§ EXERCISE DETAILS
Only the lines from the one containing "We can use either" to the end of the records belong in the output; print them exactly.

§ RECORDS PROVIDED
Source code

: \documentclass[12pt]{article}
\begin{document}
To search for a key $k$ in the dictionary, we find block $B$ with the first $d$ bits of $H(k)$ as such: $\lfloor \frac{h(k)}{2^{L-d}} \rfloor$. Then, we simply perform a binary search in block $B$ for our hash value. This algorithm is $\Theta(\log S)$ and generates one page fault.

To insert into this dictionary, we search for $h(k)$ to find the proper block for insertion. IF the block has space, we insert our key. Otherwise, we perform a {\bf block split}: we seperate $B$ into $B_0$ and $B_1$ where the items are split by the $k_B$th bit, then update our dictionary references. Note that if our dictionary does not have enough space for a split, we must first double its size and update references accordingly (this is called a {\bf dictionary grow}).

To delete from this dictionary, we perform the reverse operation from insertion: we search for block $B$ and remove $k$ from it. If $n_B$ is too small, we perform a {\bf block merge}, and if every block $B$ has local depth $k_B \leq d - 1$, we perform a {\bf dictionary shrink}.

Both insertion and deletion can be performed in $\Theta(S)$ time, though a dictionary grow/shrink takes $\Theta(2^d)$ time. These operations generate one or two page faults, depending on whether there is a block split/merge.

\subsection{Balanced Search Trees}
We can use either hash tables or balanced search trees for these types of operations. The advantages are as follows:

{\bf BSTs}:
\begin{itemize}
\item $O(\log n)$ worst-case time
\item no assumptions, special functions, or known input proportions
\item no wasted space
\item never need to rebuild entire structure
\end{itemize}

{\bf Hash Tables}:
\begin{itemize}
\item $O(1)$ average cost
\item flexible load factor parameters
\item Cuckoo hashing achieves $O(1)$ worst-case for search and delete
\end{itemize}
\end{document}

§ YOUR RESPONSE
We can use either hash tables or balanced search trees for these types of operations. The advantages are as follows:

{\bf BSTs}:
\begin{itemize}
\item $O(\log n)$ worst-case time
\item no assumptions, special functions, or known input proportions
\item no wasted space
\item never need to rebuild entire structure
\end{itemize}

{\bf Hash Tables}:
\begin{itemize}
\item $O(1)$ average cost
\item flexible load factor parameters
\item Cuckoo hashing achieves $O(1)$ worst-case for search and delete
\end{itemize}
\end{document}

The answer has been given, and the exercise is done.